Con la excusa de su cacareado antisionismo y su presunta falta de amor a las mujeres, Mel Gibson es otra de las víctimas del ostracismo con que se suele castigar a las antaño más fulgurantes estrellas de Hollywood. Es un fenómeno digno de estudio: Mickey Rourke, Sylvester Stallone, Kevin Costner, Nicolas Cage o Tom Cruise, por diferentes motivos (nunca artísticos) han sufrido el proceso. Dejo la tarea en manos de alguien más interesado en la psicología individual y/o colectiv

En los últimos años, Gibson sólo ha encontrado algo de cobijo en su magistral faceta como director, aunque su último trabajo en esas funciones data ya de 2006. Quizá fue durante el rodaje de aquella Apocalypto cuando el cineasta se vio atrapado por el fantasma de México, que ya había coleccionado las almas de Ben Traven, Ambrose Bierce, Malcolm, Lowry, John Huston, Sam Peckinpah, John Wayne, Cormac McCarthy o Richard Ford. Porque Vacaciones en el infierno es una película muy mexicana, reconociendo que jamás he visitado el país y que hablo de un México Estado Mental: el de los alacranes, las mordidas, las borracheras perennes, los santos demonios azules, los escotes sudorosos y la muerte en cada esquina. Puede que se deba a la alternativa que Gibson ha dado a su antiguo ayudante de dirección, Adrian Grunberg, cuya carrera como asistente ha transcurrido esencialmente en la tierra del mezcal.

 

La labor de Grunberg es eficiente mas no demasiado destacable, se aprecia mejor en secuencias tan propias de una segunda unidad como la espectacular persecución inicial o el delirante tiroteo en la prisión donde transcurre la mayor parte del metraje. El hueso del film se halla en su historia, co-escrita por su protagonista, extraña, sórdida, algo entrañable y bastante violenta. Tiene el espíritu de un western de Leone y el empaque de otras muestras del género, menos resplandecientes pero muy reivindicables, como Una ciudad llamada bastarda (A Town Called Bastard, Robert Parrish, 1971) u Oro maldito (Se sei vivo spara, Giulio Questi, 1967).

Y, pese a sus detractores, ahí está Gibson para aguantar como un titán el peso de la película. Las canas sobre un cuero cabelludo ligeramente ralo y las arrugas lo han hecho más humano. Retoma el sendero emprendido en la parcialmente fallida Payback (Brian Helgeland, 1999). Su Driver bien podría ser Parker o Porter o Walker.

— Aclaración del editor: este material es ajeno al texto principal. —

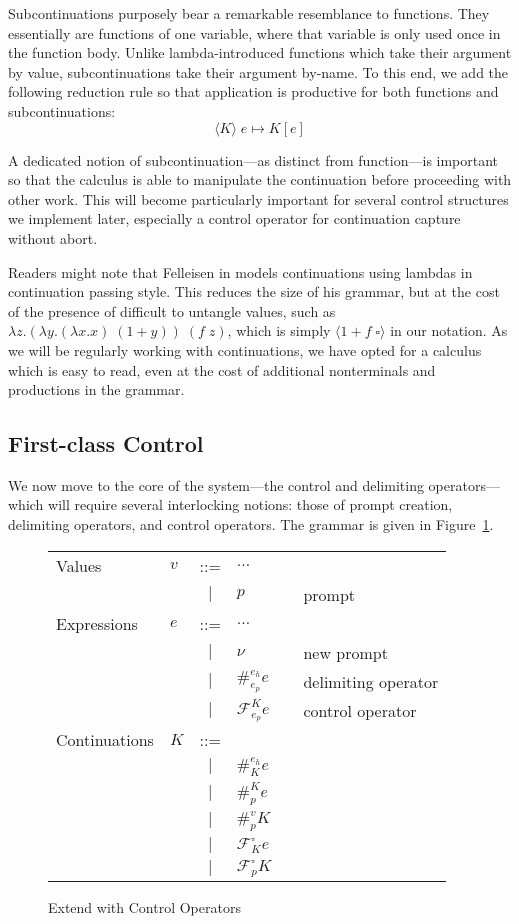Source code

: \documentclass[11pt]{article}
\newcommand{\maybePage}{\null}
\newcommand\x{\lambda x}
\newcommand\F{\mathcal{F}}
\newcommand{\angles}[1]{\langle#1\rangle}
\begin{document}
Subcontinuations purposely bear a remarkable resemblance to functions.
They essentially are functions of one variable, where that variable is only used once in the function body.
Unlike lambda-introduced functions which take their argument by value, subcontinuations take their argument by-name.
To this end, we add the following reduction rule so that application is productive for both functions and subcontinuations:
$$\angles{K}\;e \mapsto K[e]$$

A dedicated notion of subcontinuation---as distinct from function---is important so that the calculus is able to manipulate the continuation before proceeding with other work.
This will become particularly important for several control structures we implement later, especially a control operator for continuation capture without abort.

Readers might note that Felleisen in \cite{PromptApplication} models continuations using lambdas in continuation passing style.
This reduces the size of his grammar, but at the cost of the presence of difficult to untangle values, such as $\lambda z.(\lambda y.(\x.x)\;(1+y))\;(f\;z)$, which is simply $\angles{1 + f\;\square}$ in our notation.
As we will be regularly working with continuations, we have opted for a calculus which is easy to read, even at the cost of additional nonterminals and productions in the grammar.


\maybePage
\subsection{First-class Control}

We now move to the core of the system---the control and delimiting operators---which will require several interlocking notions:
those of prompt creation, delimiting operators, and control operators.
The grammar is given in Figure~\ref{fig:addControl}.

\begin{figure}[H]
\caption{Extend with Control Operators}
\label{fig:addControl}

\begin{tabular}{llclll}
Values & $v$ & ::= & $\ldots$ \\
& & $|$ & $p$ && prompt \\
Expressions & $e$ & ::= & $\ldots$ \\
& & $|$ & $\nu$ && new prompt \\
& & $|$ & $\#_{e_p}^{e_h}e$ && delimiting operator \\
& & $|$ & $\F_{e_p}^Ke$ && control operator \\
Continuations & $K$ & ::= & \\
& & $|$ & $\#_{K}^{e_h}e$ &&  \\
& & $|$ & $\#_{p}^{K}e$ &&  \\
& & $|$ & $\#_{p}^{v}K$ &&  \\
& & $|$ & $\F_{K}^{\square}e$ &&  \\
& & $|$ & $\F_{p}^{\square}K$ &&  \\
\end{tabular}
\end{figure}
\end{document}
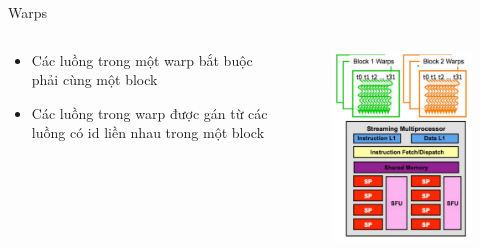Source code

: \documentclass[10pt]{beamer}
\theoremstyle{remark}
\numberwithin{algocf}{section}
\numberwithin{equation}{section}
\numberwithin{dl}{section}
\numberwithin{figure}{section}
\begin{document}
\begin{frame}{Warps}
    \begin{columns}[onlytextwidth]
        \begin{column}{0.5\linewidth}
            \begin{itemize}
                \item Các luồng trong một warp bắt buộc phải cùng một block 
                \item Các luồng trong warp được gán từ các luồng có id liền nhau trong một block 
            \end{itemize}
        \end{column}\begin{column}{0.5\linewidth}
                \begin{figure}[H]
                    \centering
                    \includegraphics[width=0.8\linewidth]{figures/CUDA/SIMT_Warps.png}
                \end{figure}
        \end{column}
    \end{columns}
\end{frame}
\end{document}
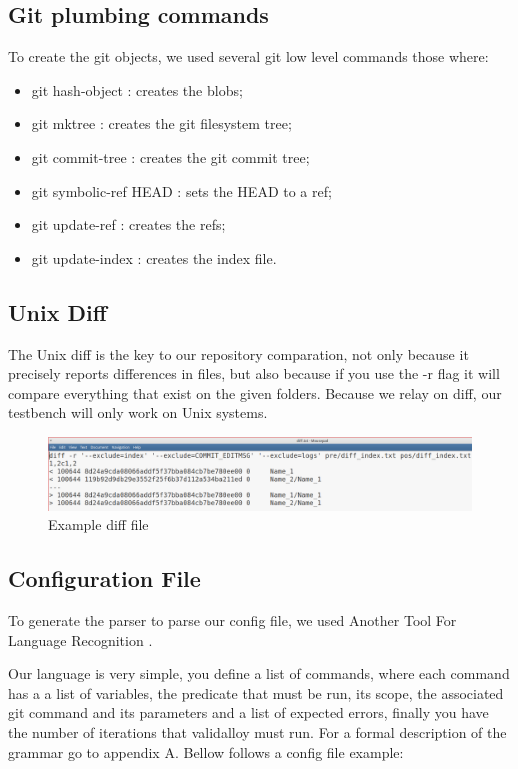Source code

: \subsection{Git plumbing commands}
To create the git objects, we used several git low level\cite{gitpro}\cite{git_man} commands those where:
\begin{itemize}
\item git hash-object : creates the blobs;
\item git mktree : creates the git filesystem tree;
\item git commit-tree : creates the git commit tree;
\item git symbolic-ref HEAD : sets the HEAD to a ref;
\item git update-ref : creates the refs;
\item git update-index : creates the index file.
\end{itemize}
\newpage
\subsection{Unix Diff}
The Unix diff is the key to our repository comparation, not only because it precisely reports differences in files, but also because if you use the -r flag it will compare everything that exist on the given folders.
Because we relay on diff, our testbench will only work on Unix systems.

\begin{figure}[H]
\centering
\includegraphics[width=\textwidth]{images/DIFS.png}
\caption{Example diff file}
\end{figure}

\subsection{Configuration File}

To generate the parser to parse our config file, we used Another Tool For Language Recognition \cite{antlr}. 

Our language is very simple, you define a list of commands, where each command has a a list of variables, the predicate that must be run, its scope, the associated git command and its parameters and a list of expected errors, finally you have the number of iterations that validalloy must run. For a formal description of the grammar go to appendix A. Bellow follows a config file example:


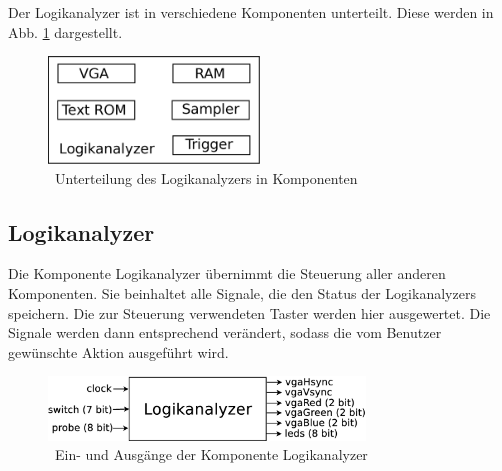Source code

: \documentclass[IN,ngerman,utf8,12pt]{tumbook}
\begin{document}
Der Logikanalyzer ist in verschiedene Komponenten unterteilt.
Diese werden in Abb. \ref{abb:komp} dargestellt.

\begin{figure}
    \centerline{
        \includegraphics[width=0.5\textwidth]{img/komponenten}
    }
    \label{abb:komp}
    \caption{\ Unterteilung des Logikanalyzers in Komponenten}
\end{figure}

\subsection{Logikanalyzer}
Die Komponente Logikanalyzer übernimmt die Steuerung aller anderen Komponenten.
Sie beinhaltet alle Signale, die den Status der Logikanalyzers speichern.
Die zur Steuerung verwendeten Taster werden hier ausgewertet.
Die Signale werden dann entsprechend verändert, sodass die vom Benutzer gewünschte Aktion ausgeführt wird.

\begin{figure}[H]
    \centerline{
        \includegraphics[width=0.75\textwidth]{img/logikanalyzer}
    }
    \label{abb:logikanalyzer}
    \caption{\ Ein- und Ausgänge der Komponente Logikanalyzer}
\end{figure}
\end{document}

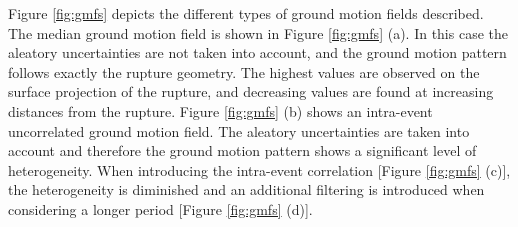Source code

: Figure \ref{fig:gmfs} depicts the different types of ground motion fields 
described.
The median ground motion field is shown in Figure \ref{fig:gmfs} (a). 
%
In this case the aleatory uncertainties are not taken into account, 
and the ground motion pattern follows exactly the rupture geometry. 
The highest values are observed on the surface projection of the rupture, and 
decreasing values are found at increasing distances from the rupture. 
%
Figure \ref{fig:gmfs} (b) shows an intra-event uncorrelated ground motion 
field. The aleatory uncertainties are taken into account and therefore the
ground motion pattern shows a significant level of heterogeneity. 
%
When introducing the intra-event correlation [Figure \ref{fig:gmfs} (c)], 
the heterogeneity is diminished and an additional filtering is introduced 
when considering a longer period [Figure \ref{fig:gmfs} (d)].
%
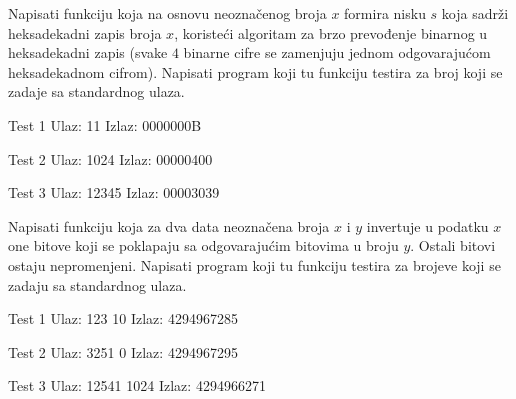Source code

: \begin{Exercise}[label=210]
  Napisati funkciju koja na osnovu neoznačenog broja $x$
  formira nisku $s$ koja sadrži heksadekadni zapis broja
  $x$, koristeći algoritam za brzo prevođenje binarnog u
  heksadekadni zapis (svake $4$ binarne cifre se zamenjuju jednom
  odgovarajućom heksadekadnom cifrom).  Napisati program koji tu
  funkciju testira za broj koji se zadaje sa standardnog ulaza.

\begin{minitest}
\begin{test}{Test 1}
Ulaz:   11             
Izlaz:  0000000B      
\end{test}
\end{minitest}
\begin{minitest}
\begin{test}{Test 2}
Ulaz:  1024        
Izlaz: 00000400  
\end{test}
\end{minitest}
\begin{minitest}
\begin{test}{Test 3}
Ulaz:  12345
Izlaz: 00003039
\end{test}
\end{minitest}
\end{Exercise}
\begin{Answer}[ref=210]
\end{Answer}


\begin{Exercise}[label=211]
  Napisati funkciju koja za dva data neoznačena broja $x$
  i $y$ invertuje u podatku $x$ one bitove koji se poklapaju
  sa odgovarajućim bitovima u broju $y$. Ostali bitovi ostaju
  nepromenjeni.  Napisati program koji tu funkciju testira za brojeve
  koji se zadaju sa standardnog ulaza.
  
\begin{minitest}
\begin{test}{Test 1}
Ulaz:   123 10        
Izlaz:  4294967285    
\end{test}
\end{minitest}
\begin{minitest}
\begin{test}{Test 2}
Ulaz:  3251 0    
Izlaz: 4294967295    
\end{test}
\end{minitest}
\begin{minitest}
\begin{test}{Test 3}
Ulaz:   12541 1024
Izlaz:  4294966271
\end{test}
\end{minitest}
\end{Exercise}
\begin{Answer}[ref=211]
\end{Answer}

El tipo se implica, habla español e imita a Eastwood con bastante gracia. Solo pondría un pero a su trabajo: da la sensación de que se fuerzan situaciones para que empuñe una pipa. En ciertos momentos su personaje encajaría mejor como un mero espectador de lo que ocurre a su alrededor, como otros grandes personajes de la historia de la ficción.

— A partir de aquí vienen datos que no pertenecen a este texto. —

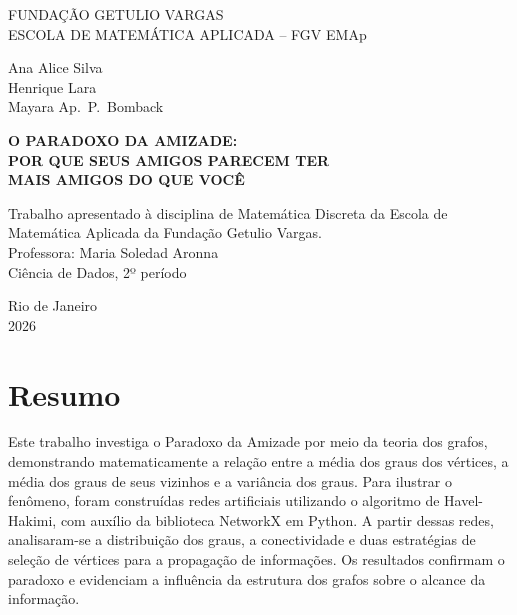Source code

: \documentclass[12pt,a4paper]{article}
\theoremstyle{plain}
\theoremstyle{definition}
\theoremstyle{remark}
\begin{document}
\begin{titlepage}
\centering
\onehalfspacing
{\large FUNDAÇÃO GETULIO VARGAS\\
ESCOLA DE MATEMÁTICA APLICADA -- FGV EMAp\par}
\vspace{3cm}
{\large Ana Alice Silva\\ Henrique Lara\\ Mayara Ap.\ P.\ Bomback\par}
\vspace{3.5cm}
{\Large\bfseries O PARADOXO DA AMIZADE:\\[0.3em]
POR QUE SEUS AMIGOS PARECEM TER\\ MAIS AMIGOS DO QUE VOCÊ\par}
\vspace{3cm}
\begin{minipage}{0.7\textwidth}
\centering\small\singlespacing
Trabalho apresentado à disciplina de Matemática Discreta da Escola de
Matemática Aplicada da Fundação Getulio Vargas.\\[0.6em]
Professora: Maria Soledad Aronna\\
Ciência de Dados, 2º período
\end{minipage}
\vfill
{\large Rio de Janeiro\\ 2026\par}
\end{titlepage}


\section*{Resumo}

Este trabalho investiga o Paradoxo da Amizade por meio da
teoria dos grafos, demonstrando matematicamente a relação
entre a média dos graus dos vértices, a média dos graus
de seus vizinhos e a variância dos graus. Para ilustrar
o fenômeno, foram construídas redes artificiais utilizando
o algoritmo de Havel-Hakimi, com auxílio da biblioteca
NetworkX em Python. A partir dessas redes, analisaram-se
a distribuição dos graus, a conectividade e duas estratégias
de seleção de vértices para a propagação de informações.
Os resultados confirmam o paradoxo e evidenciam a influência
da estrutura dos grafos sobre o alcance da informação.
\end{document}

A su alrededor pulula una fauna variopinta. Kevin Hernandez es uno de esos niños brillantes que llegan a birlarle los planos a la estrella de la función. Jesús Ochoa, el Forest Whitaker mexicano, es el inquietante secuaz de un desatado Daniel Jiménez Cacho, villano de antología. Finalmente Mel, el hombre que no amaba a las señoras, se acompaña de una mujer de verdad, Dolores Heredia, entre tanta muñeca hinchable o de palo de las que rondan por las pantallas.